You Can Only Win if You Don’t Play

On my morning commute I pass a billboard that displays the current jackpot for both the Mega Millions and Power Ball lottery games, and this morning Mega Millions was up to 257 million dollars. I am unable to report on the Power Ball, as the figure doesn’t register in my mind until it tops 200 million dollars, at which point I, like almost everyone else, begin to think about stopping in at the nearest convenience store to purchase a ticket. Life’s busy treadmill usually wins out, and I don’t get really serious about buying a ticket until the lottery zooms past 300 million.
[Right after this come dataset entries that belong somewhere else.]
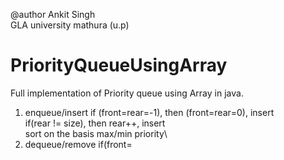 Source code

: @author Ankit Singh\
GLA university mathura (u.p)
# PriorityQueueUsingArray
Full implementation of Priority queue using Array in java.

1. enqueue/insert
if (front=rear=-1), then (front=rear=0), insert\
if(rear != size), then rear++, insert\
sort on the basis max/min priority\
2. dequeue/remove
if(front=
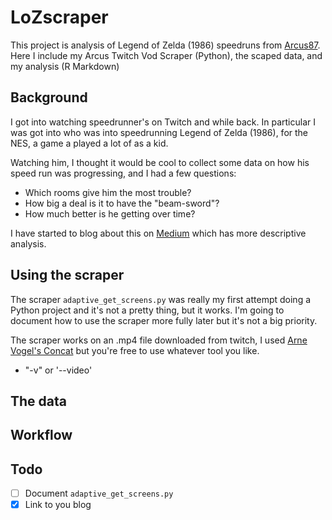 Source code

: # LoZscraper

This project is analysis of Legend of Zelda (1986) speedruns from [Arcus87](https://www.twitch.tv/arcus87/).  Here I include my Arcus Twitch Vod Scraper (Python), the scaped data, and my analysis (R Markdown)

## Background

I got into watching speedrunner's on Twitch and while back.  In particular I was got into  who was into speedrunning Legend of Zelda (1986), for the NES, a game a played a lot of as a kid.  

Watching him, I thought it would be cool to collect some data on how his speed run was progressing, and I had a few questions: 
- Which rooms give him the most trouble?
- How big a deal is it to have the "beam-sword"?
- How much better is he getting over time?

I have started to blog about this on [Medium](https://medium.com/@campbead) which has more descriptive analysis.  

## Using the scraper
The scraper `adaptive_get_screens.py` was really my first attempt doing a Python project and it's not a pretty thing, but it works.  I'm going to document how to use the scraper more fully later but it's not a big priority.  

The scraper works on an .mp4 file downloaded from twitch, I used [Arne Vogel's Concat](https://github.com/ArneVogel/concat) but you're free to use whatever tool you like.  

- "-v" or '--video'

## The data



## Workflow



## Todo

- [ ] Document `adaptive_get_screens.py`
- [x] Link to you blog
This despite the ample anecdotal evidence that hitting the jackpot will more than likely ruin your life.

I am reminded of Shirley Jackson’s classic short story, “The Lottery,” in which the citizenry of a small town are all entered in an annual lottery, with the catch that the “winner” is stoned to death. But in Jackson’s story the lottery is compulsory, whereas we’re all signing up voluntarily for a chance to be, if not precisely stoned to death, then buried alive under our sacks of dough. It is tempting to believe that winning the lottery simply sets in motion an equal and opposite reaction: oh, how nice, you won tens of millions of dollars- so sorry about your dead son (a real life turn of events that happened to my former co-worker’s friend, and exactly the kind of anecdotal evidence about the lottery we are all privy to). Such a belief is grounded in devout bitterness, bitterness that is fed by the inevitable envy towards those who do win the lottery, and perversely, also fed when you learn of the winner’s equally inevitable demise, even if that demise is simply having a reputation as the world’s biggest rich asshole. Even though you rejoice that the winner’s life remains a piece of shit like your own, your bitterness only grows as you realize that should lady luck smile on you, the Lord nevertheless follows up the giveth with the taketh away, twisting life’s greatest mystery into the following: “Why do bad things happen to lucky people?”
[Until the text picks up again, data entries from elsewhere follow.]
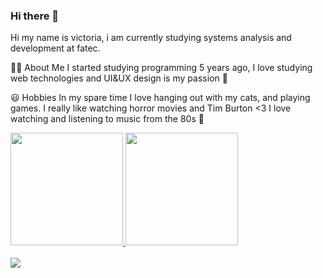 ### Hi there 👋

Hi my name is victoria, i am currently studying systems analysis and development at fatec.

👩‍💻 About Me
I started studying programming 5 years ago, I love studying web technologies and UI&UX design is my passion 💜

😃 Hobbies
In my spare time I love hanging out with my cats, and playing games. I really like watching horror movies and Tim Burton <3 I love watching and listening to music from the 80s 💜

<div>
  <a href="https://github.com/victoriandujar">
  <img height="180em" src="https://github-readme-stats.vercel.app/api?username=victoriandujar&show_icons=true&theme=tokyonight&include_all_commits=true&count_private=true"/>
  <img height="180em" src="https://github-readme-stats.vercel.app/api/top-langs/?username=victoriandujar&layout=compact&langs_count=7&theme=tokyonight"/>
</div>

 <div style="display: inline_block"><br>
  <img src="https://cdn.jsdelivr.net/gh/devicons/devicon/icons/react/react-original.svg" />
</div>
Avoiding the temptation of this equal-and-opposite-reaction worldview requires that we re-inspect our notion of luck. Mega Millions is more like than unlike Jackson’s “Lottery” because the people who are lucky enough to be truly happy would never in a million years play Mega Millions. This means that every last one of the pool of potential Mega Millions winners is, to one degree or another, basically unhappy, at least in the moment they purchase their ticket. One of only two real changes that occurs for the Mega Millions winner is that he or she goes from being unhappy to being unhappy with money, the other change being that he or she never again has to worry about paying the bills or putting food on the table, which, while not insignificant, is, per the wisdom found in “Man does not live by bread alone,” not by itself enough to overcome a basic dissatisfaction with life. One who doubts that everyone who plays the lottery is to some degree basically unhappy must answer the question of why on earth a happy person would play the lottery. Doing so would be no different than deeply loving one’s spouse and then turning around and cheating on him or her. And infidelity, like playing the lottery, is born of dissatisfaction.
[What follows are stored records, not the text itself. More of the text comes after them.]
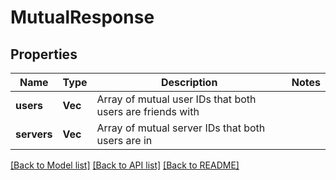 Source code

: # MutualResponse

## Properties

Name | Type | Description | Notes
------------ | ------------- | ------------- | -------------
**users** | **Vec<String>** | Array of mutual user IDs that both users are friends with | 
**servers** | **Vec<String>** | Array of mutual server IDs that both users are in | 

[[Back to Model list]](../README.md#documentation-for-models) [[Back to API list]](../README.md#documentation-for-api-endpoints) [[Back to README]](../README.md)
This second perspective, while discomforting to me as someone who occasionally plays the lottery (because really, what the bleep do I have to complain about re: my own circumstances, which are the only circumstances in question given that I’m certainly not playing the lottery while fantasizing about all the philanthropy I’m going to get up to. I should add, for the sake of clarity, that despite buying lottery tickets, I have never and would never cheat on my spouse, who is the main reason I am happy enough to buy lottery tickets so rarely, and, if I just opened my eyes a little wider, would keep me out of the checkout counter at Royal Farms for the rest of my life), has the advantage of nullifying the question of “Why do bad things happen to lucky people?” The truly fortunate are those lucky enough to realize how good they have it. But even these folk still face, at a minimum, old age, sickness, and death, which leaves us yet wondering “Why do bad things happen to good people?” If I can find just find an answer to that, I’ll make millions.